Roadmovie

„Die letzte Sau“ im Kino

Revolution? Aber hallo! Ein kleiner Bauer allein gegen die Agrarindustrie, im Beiwagen des alten Mopeds sein treuer Begleiter: Die letzte Sau

Foto: Drei Freunde Filmverleih

„Die Sonne kommt, und du bist hier. Ich kann dich fühlen, ich bin ein Teil von dir“ – Sie ­erkennen diese Liedzeilen? Dann hat Ihnen Aron Lehmann einen Film geschenkt. Einen Film, nur für Sie. Die wunderbare Rosalie ­Thomass steht auf einem Hof und singt den Song „Komm, schlaf bei mir“ von Ton Steine Scherben. Die Musik der Berliner Kultband rund um den vor 20 Jahren verstorbenen Rio Reiser durchzieht diesen Film. Und nicht nur die Musik, sondern auch Freiheit, Sehnsucht, Klassenlosigkeit und Anarchie – quasi alles, was für die Scherben immer essenziell wichtig war.
Ein Ostschwäbisch sprechender Erzähler (der Schauspieler Herbert Knaup kann das, er spielt in ­mehreren erfolgreichen TV-Filmen den Kemptener Ermittler Kluftinger) führt uns in die Welt vom Huber (Golo Euler, „Ferien“, „Fado“) ein.
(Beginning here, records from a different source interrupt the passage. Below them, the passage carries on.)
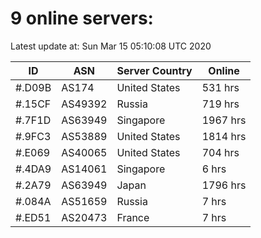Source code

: # 9 online servers:

Latest update at: Sun Mar 15 05:10:08 UTC 2020

| ID | ASN | Server Country | Online |
| -- | --- | -------------- | ------ |
| #.D09B | AS174 | United States | 531 hrs |
| #.15CF | AS49392 | Russia | 719 hrs |
| #.7F1D | AS63949 | Singapore | 1967 hrs |
| #.9FC3 | AS53889 | United States | 1814 hrs |
| #.E069 | AS40065 | United States | 704 hrs |
| #.4DA9 | AS14061 | Singapore | 6 hrs |
| #.2A79 | AS63949 | Japan | 1796 hrs |
| #.084A | AS51659 | Russia | 7 hrs |
| #.ED51 | AS20473 | France | 7 hrs |

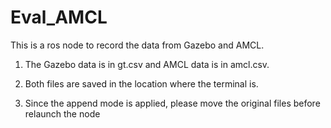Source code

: # Eval_AMCL

This is a ros node to record the data from Gazebo and AMCL.

1.  The Gazebo data is in gt.csv and AMCL data is in amcl.csv.

2.  Both files are saved in the location where the terminal is.

3.  Since the append mode is applied, please move the original files before relaunch the node
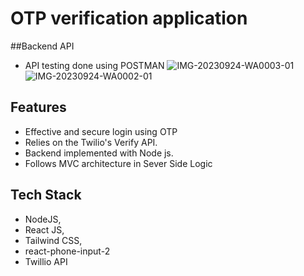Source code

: # OTP verification application

##Backend API
- API testing done using POSTMAN
![IMG-20230924-WA0003-01](https://github.com/Ajaydeep123/AdmitKard_assignment/assets/49810031/af073ba1-2480-4e61-9500-a561756d0c11)
![IMG-20230924-WA0002-01](https://github.com/Ajaydeep123/AdmitKard_assignment/assets/49810031/6b4ad23a-c512-4328-827e-acc4a3d25fb4)

## Features
- Effective and secure login using OTP
- Relies on the Twilio's Verify API.
- Backend implemented with Node js.
- Follows MVC architecture in Sever Side Logic

## Tech Stack
- NodeJS, 
- React JS,
- Tailwind CSS,
- react-phone-input-2
- Twillio API
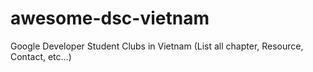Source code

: # awesome-dsc-vietnam
Google Developer Student Clubs in Vietnam (List all chapter, Resource, Contact, etc...)
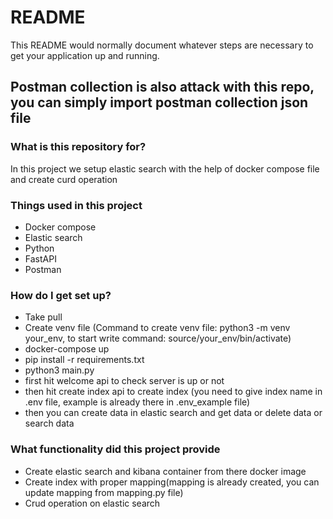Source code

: # README #

This README would normally document whatever steps are necessary to get your application up and running.
## Postman collection is also attack with this repo, you can simply import postman collection json file ##



### What is this repository for? ###

In this project we setup elastic search with the help of docker compose file and create curd operation

### Things used in this project ###

  * Docker compose
  * Elastic search
  * Python
  * FastAPI
  * Postman
     

### How do I get set up? ###

  * Take pull
  * Create venv file (Command to create venv file: python3 -m venv your_env, to start write command: source/your_env/bin/activate)
  * docker-compose up
  * pip install -r requirements.txt
  * python3 main.py
  * first hit welcome api to check server is up or not
  * then hit create index api to create index (you need to give index name in .env file, example is already there in .env_example file)
  * then you can create data in elastic search and get data or delete data or search data

### What functionality did this project provide ###

  * Create elastic search and kibana container from there docker image
  * Create index with proper mapping(mapping is already created, you can update mapping from mapping.py file)
  * Crud operation on elastic search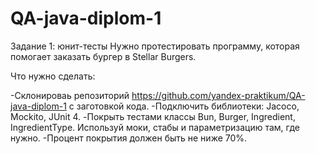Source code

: # QA-java-diplom-1

Задание 1: юнит-тесты
Нужно протестировать программу, которая помогает заказать бургер в Stellar Burgers. 

Что нужно сделать:

-Склонироваь репозиторий https://github.com/yandex-praktikum/QA-java-diplom-1 с заготовкой кода.
-Подключить библиотеки: Jacoco, Mockito, JUnit 4.
-Покрыть тестами классы Bun, Burger, Ingredient, IngredientType. Используй моки, стабы и параметризацию там, где нужно.
-Процент покрытия должен быть не ниже 70%.
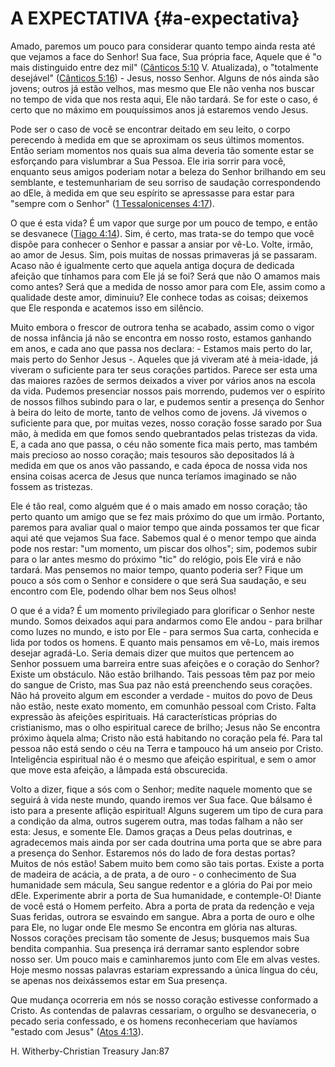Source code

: # A EXPECTATIVA {#a-expectativa}

Amado, paremos um pouco para considerar quanto tempo ainda resta até que vejamos a face do Senhor! Sua face, Sua própria face, Aquele que é &quot;o mais distinguido entre dez mil&quot; ([Cânticos 5:10](http://bibliaonline.com.br/acf/ct/5/10) V. Atualizada), o &quot;totalmente desejável&quot; ([Cânticos 5:16](http://bibliaonline.com.br/acf/ct/5/16)) - Jesus, nosso Senhor. Alguns de nós ainda são jovens; outros já estão velhos, mas mesmo que Ele não venha nos buscar no tempo de vida que nos resta aqui, Ele não tardará. Se for este o caso, é certo que no máximo em pouquíssimos anos já estaremos vendo Jesus.

Pode ser o caso de você se encontrar deitado em seu leito, o corpo perecendo à medida em que se aproximam os seus últimos momentos. Então seriam momentos nos quais sua alma deveria tão somente estar se esforçando para vislumbrar a Sua Pessoa. Ele iria sorrir para você, enquanto seus amigos poderiam notar a beleza do Senhor brilhando em seu semblante, e testemunhariam de seu sorriso de saudação correspondendo ao dEle, à medida em que seu espírito se apressasse para estar para &quot;sempre com o Senhor&quot; ([1 Tessalonicenses 4:17](http://bibliaonline.com.br/acf/1ts/4/17)).

O que é esta vida? É um vapor que surge por um pouco de tempo, e então se desvanece ([Tiago 4:14](http://bibliaonline.com.br/acf/tg/4/14)). Sim, é certo, mas trata-se do tempo que você dispõe para conhecer o Senhor e passar a ansiar por vê-Lo. Volte, irmão, ao amor de Jesus. Sim, pois muitas de nossas primaveras já se passaram. Acaso não é igualmente certo que aquela antiga doçura de dedicada afeição que tínhamos para com Ele já se foi? Será que não O amamos mais como antes? Será que a medida de nosso amor para com Ele, assim como a qualidade deste amor, diminuiu? Ele conhece todas as coisas; deixemos que Ele responda e acatemos isso em silêncio.

Muito embora o frescor de outrora tenha se acabado, assim como o vigor de nossa infância já não se encontra em nosso rosto, estamos ganhando em anos, e cada ano que passa nos declara: - Estamos mais perto do lar, mais perto do Senhor Jesus -. Aqueles que já viveram até à meia-idade, já viveram o suficiente para ter seus corações partidos. Parece ser esta uma das maiores razões de sermos deixados a viver por vários anos na escola da vida. Pudemos presenciar nossos pais morrendo, pudemos ver o espírito de nossos filhos subindo para o lar, e pudemos sentir a presença do Senhor à beira do leito de morte, tanto de velhos como de jovens. Já vivemos o suficiente para que, por muitas vezes, nosso coração fosse sarado por Sua mão, à medida em que fomos sendo quebrantados pelas tristezas da vida. E, a cada ano que passa, o céu não somente fica mais perto, mas também mais precioso ao nosso coração; mais tesouros são depositados lá à medida em que os anos vão passando, e cada época de nossa vida nos ensina coisas acerca de Jesus que nunca teríamos imaginado se não fossem as tristezas.

Ele é tão real, como alguém que é o mais amado em nosso coração; tão perto quanto um amigo que se fez mais próximo do que um irmão. Portanto, paremos para avaliar qual o maior tempo que ainda possamos ter que ficar aqui até que vejamos Sua face. Sabemos qual é o menor tempo que ainda pode nos restar: &quot;um momento, um piscar dos olhos&quot;; sim, podemos subir para o lar antes mesmo do próximo &quot;tic&quot; do relógio, pois Ele virá e não tardará. Mas pensemos no maior tempo, quanto poderia ser? Fique um pouco a sós com o Senhor e considere o que será Sua saudação, e seu encontro com Ele, podendo olhar bem nos Seus olhos!

O que é a vida? É um momento privilegiado para glorificar o Senhor neste mundo. Somos deixados aqui para andarmos como Ele andou - para brilhar como luzes no mundo, e isto por Ele - para sermos Sua carta, conhecida e lida por todos os homens. E quanto mais pensamos em vê-Lo, mais iremos desejar agradá-Lo. Seria demais dizer que muitos que pertencem ao Senhor possuem uma barreira entre suas afeições e o coração do Senhor? Existe um obstáculo. Não estão brilhando. Tais pessoas têm paz por meio do sangue de Cristo, mas Sua paz não está preenchendo seus corações. Não há proveito algum em esconder a verdade - muitos do povo de Deus não estão, neste exato momento, em comunhão pessoal com Cristo. Falta expressão às afeições espirituais. Há características próprias do cristianismo, mas o olho espiritual carece de brilho; Jesus não Se encontra próximo àquela alma; Cristo não está habitando no coração pela fé. Para tal pessoa não está sendo o céu na Terra e tampouco há um anseio por Cristo. Inteligência espiritual não é o mesmo que afeição espiritual, e sem o amor que move esta afeição, a lâmpada está obscurecida.

Volto a dizer, fique a sós com o Senhor; medite naquele momento que se seguirá à vida neste mundo, quando iremos ver Sua face. Que bálsamo é isto para a presente aflição espiritual! Alguns sugerem um tipo de cura para a condição da alma, outros sugerem outra, mas todas falham a não ser esta: Jesus, e somente Ele. Damos graças a Deus pelas doutrinas, e agradecemos mais ainda por ser cada doutrina uma porta que se abre para a presença do Senhor. Estaremos nós do lado de fora destas portas? Muitos de nós estão! Sabem muito bem como são tais portas. Existe a porta de madeira de acácia, a de prata, a de ouro - o conhecimento de Sua humanidade sem mácula, Seu sangue redentor e a glória do Pai por meio dEle. Experimente abrir a porta de Sua humanidade, e contemple-O! Diante de você está o Homem perfeito. Abra a porta de prata da redenção e veja Suas feridas, outrora se esvaindo em sangue. Abra a porta de ouro e olhe para Ele, no lugar onde Ele mesmo Se encontra em glória nas alturas. Nossos corações precisam tão somente de Jesus; busquemos mais Sua bendita companhia. Sua presença irá derramar santo esplendor sobre nosso ser. Um pouco mais e caminharemos junto com Ele em alvas vestes. Hoje mesmo nossas palavras estariam expressando a única língua do céu, se apenas nos deixássemos estar em Sua presença.

Que mudança ocorreria em nós se nosso coração estivesse conformado a Cristo. As contendas de palavras cessariam, o orgulho se desvaneceria, o pecado seria confessado, e os homens reconheceriam que havíamos &quot;estado com Jesus&quot; ([Atos 4:13](http://bibliaonline.com.br/acf/atos/4/13)).

H. Witherby-Christian Treasury Jan:87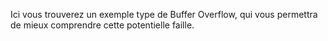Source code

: Ici vous trouverez un exemple type de Buffer Overflow, qui vous permettra de mieux comprendre cette potentielle faille.
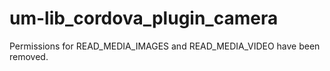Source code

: # um-lib_cordova_plugin_camera
Permissions for READ_MEDIA_IMAGES and READ_MEDIA_VIDEO have been removed.
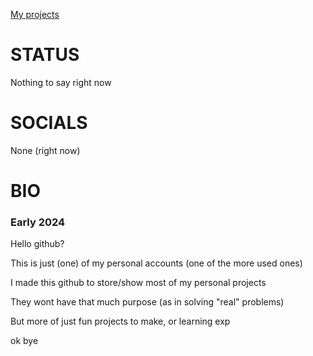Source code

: <a href="https://github.com/abdwiqb/abdwiqb/blob/main/PROJECTS.md">My projects</a>

# STATUS
Nothing to say right now

# SOCIALS
None (right now)

# BIO

### Early 2024

Hello github?

This is just (one) of my personal accounts (one of the more used ones)

I made this github to store/show most of my personal projects

They wont have that much purpose (as in solving "real" problems)

But more of just fun projects to make, or learning exp

ok bye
Und in der stimmt nicht mehr viel. Vom kleinen Bauernhof kann der Landwirt nicht mehr leben. Der Befreiungsschlag kommt direkt vom Himmel, als ein ­Meteorit den Hof in Flammen aufgehen lässt. Also zieht der Huber in die weite Welt – mit seinem alten Moped und der letzten ihm ­verbliebenen Sau im Beiwagen. Und wird zum Rebellen, der wie Don Quijote gegen die ­Agrarindustrie mit ihren ekligen Mastanlagen anrennt. Bald findet er sehr viele Sympathisanten.
Auf seiner Reise vom Nördlinger Ries nach Brandenburg begegnen dem Huber zudem diverse Zeitgenossen, die Opfer dieser leider nur so bezeichneten Sozialen Marktwirtschaft geworden sind: einem Ex-Banker und Imker (Thorsten Merten), einem Mann, der verzweifelt sein Haus verteidigt. Aber trotz aller Wut zieht es den Huber primär zu seiner großen Liebe, der Birgit (Rosalie Thomass).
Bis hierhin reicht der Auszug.